I can still see that look he gave me, as if I was trying to play a joke on him. He laughed me off, but I just kept on asking until he agreed. We planned for a girl and ended up with a little boy who remained nameless for four days.
When he was nearing his first birthday I was seized by this fear, my little boy could end up being just like Joey, from Friends. Both were hyphenated Americans (Italian-American vs. Hispanic-American), both were the babies in their family, and both were the only males, not to mention that both of them were named for their fathers and shared that very same name.
The fear of my son walking around asking people ""Hey, how you doin'..." while checking himself out in the mirror lead me to consider having a sixth and last child. I figured he would either end up with a little sister that would teach him to be protective, or a little brother he could grow up being pals with. Both would teach him responsibility the way having a dog, or a cat couldn't. Seemed like a very good plan.
A simple argument between the obstetrician and I, about where exactly I could feel my baby's head. lead to an emergency c-section, a totally wild ride that my husband and I did not want to repeat. The whole thing was surreal, a little leg in full view, an epidural that didn't take, feeling the scalpel slice across my abdomen, and having to beg for the anesthesiologist to put me under, only to wake up fifteen minutes afterwards, alone and confused. Okay, maybe surreal is putting it mildly, it was terrifying.
I was done with having babies after that. We decided that the best thing for us was for him to go in and have a vasectomy done. Four months after the birth of my last son, and I still couldn't walk without pain, but still no vasectomy. First birthday came and went, and still no vasectomy. I would initiate talks about one of us going under the knife, but my husband's response was always the same, "I'll do it, just let me find the time..." I gave up trying to talk him into. I thought about going back on the pill, but I was fearful of what could happen.

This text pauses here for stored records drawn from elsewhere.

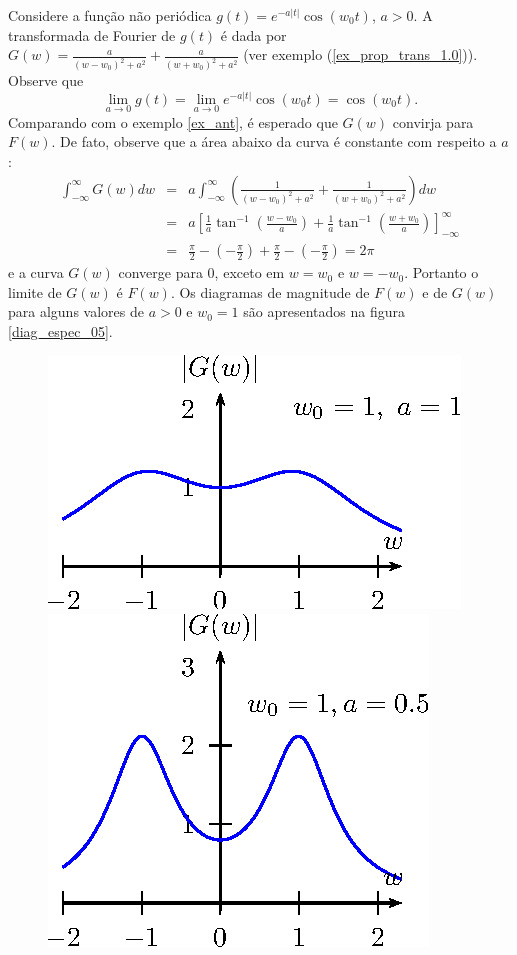 \begin{ex} Considere a função não periódica $g(t)=e^{-a|t|}\cos(w_0 t)$, $a>0$. A transformada de Fourier de $g(t)$ é dada por $G(w)=\frac{a}{(w-w_0)^2+a^2}+\frac{a}{(w+w_0)^2+a^2}$ (ver exemplo (\ref{ex_prop_trans_1.0})). Observe que 
\begin{equation}
\lim_{a\to 0}g(t)=\lim_{a\to 0} e^{-a|t|}\cos(w_0 t)=\cos(w_0 t).
\end{equation}
Comparando com o exemplo \ref{ex_ant}, é esperado que $G(w)$ convirja para $F(w)$. De fato, observe que a área abaixo da curva é constante com respeito a $a$:
\begin{eqnarray*}
\int_{-\infty}^\infty G(w)dw&=&a\int_{-\infty}^\infty \left(\frac{1}{(w-w_0)^2+a^2}+\frac{1}{(w+w_0)^2+a^2}\right)dw\\
&=&a\left[\frac{1}{a}\tan^{-1}\left(\frac{w-w_0}{a}\right)+\frac{1}{a}\tan^{-1}\left(\frac{w+w_0}{a}\right)\right]_{-\infty}^\infty\\
&=&\frac{\pi}{2}-\left(-\frac{\pi}{2}\right)+\frac{\pi}{2}-\left(-\frac{\pi}{2}\right)=2\pi
\end{eqnarray*}
e a curva $G(w)$ converge para 0, exceto em $w=w_0$ e $w=-w_0$. Portanto o limite de $G(w)$ é $F(w)$. Os diagramas de magnitude de $F(w)$ e de $G(w)$ para alguns valores de $a>0$ e $w_0=1$ são apresentados na figura \ref{diag_espec_05}.
\begin{figure}[!ht]
\begin{center}
\includegraphics[width=.48\textwidth]{cap_propriedades_transformada/pics/figura_4}
\includegraphics[width=.48\textwidth]{cap_propriedades_transformada/pics/figura_5}\vspace{30pt}

\end{center}
\end{figure}
\end{ex}
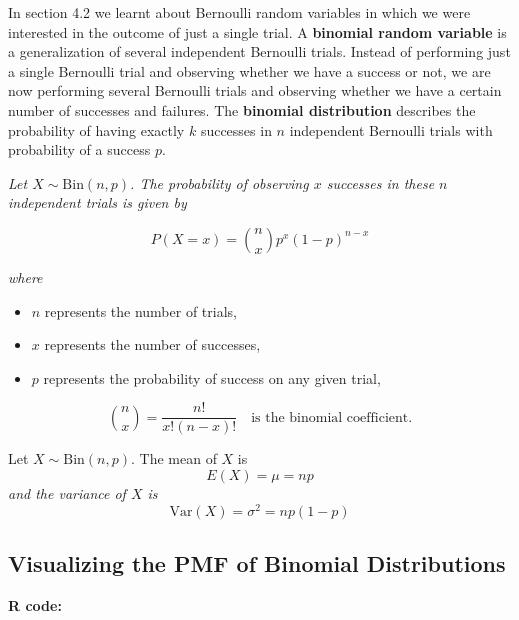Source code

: In section 4.2 we learnt about Bernoulli random variables in which we were interested in the outcome of just a single trial. A \textbf{binomial random variable} is a generalization of several independent Bernoulli trials. Instead of performing just a single Bernoulli trial and observing whether we have a success or not, we are now performing several Bernoulli trials and observing whether we have a certain number of successes and failures. The \textbf{binomial distribution} describes the probability of having exactly \( k \) successes in \( n \) independent Bernoulli trials with probability of a success \( p \). \\
\begin{tcolorbox}[
  colback=yellow!10,
  colframe=yellow!10,
  boxrule=0pt,
  sharp corners=south,
  enhanced,
  breakable]

\textit{Let \( X \sim \text{Bin}(n, p) \). The probability of observing \( x \) successes in these \( n \) independent trials is given by}

\[
P(X = x) = \binom{n}{x} p^x (1 - p)^{n - x}
\]

\textit{where}
\begin{itemize}
  \item \( n \) represents the number of trials,
  \item \( x \) represents the number of successes,
  \item \( p \) represents the probability of success on any given trial,
\end{itemize}

\[
\binom{n}{x} = \frac{n!}{x!(n - x)!} \quad \text{is the binomial coefficient.}
\]

\end{tcolorbox}

\begin{definition}
Let \( X \sim \text{Bin}(n, p) \). The mean of \( X \) is
\[
E(X) = \mu = np
\]
\textit{and the variance of \( X \) is}
\[
\text{Var}(X) = \sigma^2 = np(1 - p)
\]
\end{definition}



\subsection{Visualizing the PMF of Binomial Distributions}

\noindent\textcolor{gray!40}{\textbf{R code:}}

\vspace{0.5em}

I waited too long. I knew the moment it happened, I was pregnant again. When I confirmed it a couple of weeks later, I threw the offending pregnancy test at my husband, along with a few choice words. He had been there when the doctors told me what could happen if I tried to have another baby. I felt betrayed by him, as if he hadn't done enough to protect me.
I was angry, not just with him, but with myself. I was scared too. What about my other children? Who would care for them if not me? Who would love them in my place? Was it fair to them that we let this happen? No. It wasn't.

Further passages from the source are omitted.